» **Data extracts**

══════

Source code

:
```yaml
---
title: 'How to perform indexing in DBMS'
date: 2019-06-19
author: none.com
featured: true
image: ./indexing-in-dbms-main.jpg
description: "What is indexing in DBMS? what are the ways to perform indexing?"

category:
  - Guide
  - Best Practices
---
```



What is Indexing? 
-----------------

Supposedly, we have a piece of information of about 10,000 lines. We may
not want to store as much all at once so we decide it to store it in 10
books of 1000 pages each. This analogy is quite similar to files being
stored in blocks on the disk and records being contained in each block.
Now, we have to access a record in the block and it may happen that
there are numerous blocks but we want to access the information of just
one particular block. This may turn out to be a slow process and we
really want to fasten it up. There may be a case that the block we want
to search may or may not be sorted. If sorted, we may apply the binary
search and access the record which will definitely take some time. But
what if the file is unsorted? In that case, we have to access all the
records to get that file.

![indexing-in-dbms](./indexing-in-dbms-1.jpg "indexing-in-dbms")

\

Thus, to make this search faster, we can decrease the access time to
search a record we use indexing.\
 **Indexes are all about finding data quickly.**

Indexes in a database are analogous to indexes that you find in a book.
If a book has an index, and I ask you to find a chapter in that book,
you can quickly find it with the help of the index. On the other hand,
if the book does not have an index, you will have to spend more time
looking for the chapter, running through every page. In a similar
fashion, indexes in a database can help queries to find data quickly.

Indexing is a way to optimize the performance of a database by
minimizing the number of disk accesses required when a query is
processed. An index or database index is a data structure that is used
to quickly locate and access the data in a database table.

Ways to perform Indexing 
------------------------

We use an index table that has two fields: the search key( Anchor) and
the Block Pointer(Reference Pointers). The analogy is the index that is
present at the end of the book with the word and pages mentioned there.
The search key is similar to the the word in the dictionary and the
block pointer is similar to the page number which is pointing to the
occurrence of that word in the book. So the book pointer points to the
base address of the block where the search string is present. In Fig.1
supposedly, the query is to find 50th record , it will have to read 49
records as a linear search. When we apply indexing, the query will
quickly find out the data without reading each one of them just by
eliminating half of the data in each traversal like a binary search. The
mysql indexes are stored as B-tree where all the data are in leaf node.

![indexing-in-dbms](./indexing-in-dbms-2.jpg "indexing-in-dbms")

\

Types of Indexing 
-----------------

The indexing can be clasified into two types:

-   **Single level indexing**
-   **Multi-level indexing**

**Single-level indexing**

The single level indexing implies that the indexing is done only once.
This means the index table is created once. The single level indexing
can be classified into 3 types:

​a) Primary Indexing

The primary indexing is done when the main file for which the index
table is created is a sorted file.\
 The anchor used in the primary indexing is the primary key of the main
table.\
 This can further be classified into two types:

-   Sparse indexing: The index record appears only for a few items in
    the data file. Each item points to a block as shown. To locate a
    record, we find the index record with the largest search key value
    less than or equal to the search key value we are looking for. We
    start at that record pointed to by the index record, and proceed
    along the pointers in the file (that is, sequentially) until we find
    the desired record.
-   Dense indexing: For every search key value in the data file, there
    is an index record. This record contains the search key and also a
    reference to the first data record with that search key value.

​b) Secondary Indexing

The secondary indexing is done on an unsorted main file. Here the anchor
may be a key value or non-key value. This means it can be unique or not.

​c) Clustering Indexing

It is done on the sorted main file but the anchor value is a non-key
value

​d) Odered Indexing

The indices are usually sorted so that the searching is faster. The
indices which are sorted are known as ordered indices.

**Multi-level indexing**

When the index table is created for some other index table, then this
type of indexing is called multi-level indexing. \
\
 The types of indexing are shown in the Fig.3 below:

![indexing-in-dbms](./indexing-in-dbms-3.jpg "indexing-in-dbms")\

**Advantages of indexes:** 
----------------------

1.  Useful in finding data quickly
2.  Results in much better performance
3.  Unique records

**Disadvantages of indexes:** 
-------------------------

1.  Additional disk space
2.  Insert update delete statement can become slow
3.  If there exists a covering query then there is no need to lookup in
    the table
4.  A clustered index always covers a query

══════

» **Activity**
Give all the lines above again, exactly.

» **Solution to this task**
Source code

:
```yaml
---
title: 'How to perform indexing in DBMS'
date: 2019-06-19
author: none.com
featured: true
image: ./indexing-in-dbms-main.jpg
description: "What is indexing in DBMS? what are the ways to perform indexing?"

category:
  - Guide
  - Best Practices
---
```



What is Indexing? 
-----------------

Supposedly, we have a piece of information of about 10,000 lines. We may
not want to store as much all at once so we decide it to store it in 10
books of 1000 pages each. This analogy is quite similar to files being
stored in blocks on the disk and records being contained in each block.
Now, we have to access a record in the block and it may happen that
there are numerous blocks but we want to access the information of just
one particular block. This may turn out to be a slow process and we
really want to fasten it up. There may be a case that the block we want
to search may or may not be sorted. If sorted, we may apply the binary
search and access the record which will definitely take some time. But
what if the file is unsorted? In that case, we have to access all the
records to get that file.

![indexing-in-dbms](./indexing-in-dbms-1.jpg "indexing-in-dbms")

\

Thus, to make this search faster, we can decrease the access time to
search a record we use indexing.\
 **Indexes are all about finding data quickly.**

Indexes in a database are analogous to indexes that you find in a book.
If a book has an index, and I ask you to find a chapter in that book,
you can quickly find it with the help of the index. On the other hand,
if the book does not have an index, you will have to spend more time
looking for the chapter, running through every page. In a similar
fashion, indexes in a database can help queries to find data quickly.

Indexing is a way to optimize the performance of a database by
minimizing the number of disk accesses required when a query is
processed. An index or database index is a data structure that is used
to quickly locate and access the data in a database table.

Ways to perform Indexing 
------------------------

We use an index table that has two fields: the search key( Anchor) and
the Block Pointer(Reference Pointers). The analogy is the index that is
present at the end of the book with the word and pages mentioned there.
The search key is similar to the the word in the dictionary and the
block pointer is similar to the page number which is pointing to the
occurrence of that word in the book. So the book pointer points to the
base address of the block where the search string is present. In Fig.1
supposedly, the query is to find 50th record , it will have to read 49
records as a linear search. When we apply indexing, the query will
quickly find out the data without reading each one of them just by
eliminating half of the data in each traversal like a binary search. The
mysql indexes are stored as B-tree where all the data are in leaf node.

![indexing-in-dbms](./indexing-in-dbms-2.jpg "indexing-in-dbms")

\

Types of Indexing 
-----------------

The indexing can be clasified into two types:

-   **Single level indexing**
-   **Multi-level indexing**

**Single-level indexing**

The single level indexing implies that the indexing is done only once.
This means the index table is created once. The single level indexing
can be classified into 3 types:

​a) Primary Indexing

The primary indexing is done when the main file for which the index
table is created is a sorted file.\
 The anchor used in the primary indexing is the primary key of the main
table.\
 This can further be classified into two types:

-   Sparse indexing: The index record appears only for a few items in
    the data file. Each item points to a block as shown. To locate a
    record, we find the index record with the largest search key value
    less than or equal to the search key value we are looking for. We
    start at that record pointed to by the index record, and proceed
    along the pointers in the file (that is, sequentially) until we find
    the desired record.
-   Dense indexing: For every search key value in the data file, there
    is an index record. This record contains the search key and also a
    reference to the first data record with that search key value.

​b) Secondary Indexing

The secondary indexing is done on an unsorted main file. Here the anchor
may be a key value or non-key value. This means it can be unique or not.

​c) Clustering Indexing

It is done on the sorted main file but the anchor value is a non-key
value

​d) Odered Indexing

The indices are usually sorted so that the searching is faster. The
indices which are sorted are known as ordered indices.

**Multi-level indexing**

When the index table is created for some other index table, then this
type of indexing is called multi-level indexing. \
\
 The types of indexing are shown in the Fig.3 below:

![indexing-in-dbms](./indexing-in-dbms-3.jpg "indexing-in-dbms")\

**Advantages of indexes:** 
----------------------

1.  Useful in finding data quickly
2.  Results in much better performance
3.  Unique records

**Disadvantages of indexes:** 
-------------------------

1.  Additional disk space
2.  Insert update delete statement can become slow
3.  If there exists a covering query then there is no need to lookup in
    the table
4.  A clustered index always covers a query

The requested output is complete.